Starting with the line that contains "The folder to" and stopping after the line that contains "The [Cosmos Chain", copy the entries below exactly. Include nothing else.

DATA IN THIS EXERCISE: Begin

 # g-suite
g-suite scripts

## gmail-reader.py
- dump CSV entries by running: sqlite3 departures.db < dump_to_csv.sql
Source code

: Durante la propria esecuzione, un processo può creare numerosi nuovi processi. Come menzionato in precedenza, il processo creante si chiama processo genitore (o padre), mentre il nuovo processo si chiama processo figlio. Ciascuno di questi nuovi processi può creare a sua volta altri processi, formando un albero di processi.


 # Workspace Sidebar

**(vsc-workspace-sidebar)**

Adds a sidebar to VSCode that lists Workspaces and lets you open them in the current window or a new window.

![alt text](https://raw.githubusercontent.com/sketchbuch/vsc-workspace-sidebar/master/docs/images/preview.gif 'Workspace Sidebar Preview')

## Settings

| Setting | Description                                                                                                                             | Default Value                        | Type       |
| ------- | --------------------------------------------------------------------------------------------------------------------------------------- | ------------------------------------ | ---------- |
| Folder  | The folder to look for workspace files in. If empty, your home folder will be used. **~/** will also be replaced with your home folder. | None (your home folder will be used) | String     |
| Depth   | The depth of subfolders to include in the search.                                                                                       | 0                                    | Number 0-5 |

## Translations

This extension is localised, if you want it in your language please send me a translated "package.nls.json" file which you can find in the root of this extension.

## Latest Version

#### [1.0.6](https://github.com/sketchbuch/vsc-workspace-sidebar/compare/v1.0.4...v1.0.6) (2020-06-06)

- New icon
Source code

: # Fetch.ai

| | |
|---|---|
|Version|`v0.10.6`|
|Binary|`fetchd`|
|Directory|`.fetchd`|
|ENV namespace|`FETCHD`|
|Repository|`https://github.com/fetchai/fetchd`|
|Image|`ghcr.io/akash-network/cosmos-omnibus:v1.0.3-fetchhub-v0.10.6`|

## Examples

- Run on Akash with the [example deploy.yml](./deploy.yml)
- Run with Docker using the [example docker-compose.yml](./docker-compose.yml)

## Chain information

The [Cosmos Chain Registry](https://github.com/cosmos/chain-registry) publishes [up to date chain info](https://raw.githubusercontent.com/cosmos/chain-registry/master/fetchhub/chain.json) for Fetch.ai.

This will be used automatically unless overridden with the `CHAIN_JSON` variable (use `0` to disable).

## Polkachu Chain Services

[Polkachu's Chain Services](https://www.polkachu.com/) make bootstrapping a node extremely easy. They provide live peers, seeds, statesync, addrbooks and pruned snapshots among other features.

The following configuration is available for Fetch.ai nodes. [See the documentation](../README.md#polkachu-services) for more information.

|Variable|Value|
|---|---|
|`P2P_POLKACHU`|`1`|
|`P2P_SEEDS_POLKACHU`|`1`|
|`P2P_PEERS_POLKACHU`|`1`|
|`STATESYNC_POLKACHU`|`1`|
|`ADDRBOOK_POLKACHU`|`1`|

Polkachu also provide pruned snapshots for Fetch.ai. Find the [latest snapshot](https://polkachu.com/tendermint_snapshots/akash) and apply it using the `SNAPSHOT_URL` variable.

DATA IN THIS EXERCISE: End

*THE ANSWER*.
| Folder  | The folder to look for workspace files in. If empty, your home folder will be used. **~/** will also be replaced with your home folder. | None (your home folder will be used) | String     |
| Depth   | The depth of subfolders to include in the search.                                                                                       | 0                                    | Number 0-5 |

## Translations

This extension is localised, if you want it in your language please send me a translated "package.nls.json" file which you can find in the root of this extension.

## Latest Version

#### [1.0.6](https://github.com/sketchbuch/vsc-workspace-sidebar/compare/v1.0.4...v1.0.6) (2020-06-06)

- New icon
Source code

: # Fetch.ai

| | |
|---|---|
|Version|`v0.10.6`|
|Binary|`fetchd`|
|Directory|`.fetchd`|
|ENV namespace|`FETCHD`|
|Repository|`https://github.com/fetchai/fetchd`|
|Image|`ghcr.io/akash-network/cosmos-omnibus:v1.0.3-fetchhub-v0.10.6`|

## Examples

- Run on Akash with the [example deploy.yml](./deploy.yml)
- Run with Docker using the [example docker-compose.yml](./docker-compose.yml)

## Chain information

The [Cosmos Chain Registry](https://github.com/cosmos/chain-registry) publishes [up to date chain info](https://raw.githubusercontent.com/cosmos/chain-registry/master/fetchhub/chain.json) for Fetch.ai.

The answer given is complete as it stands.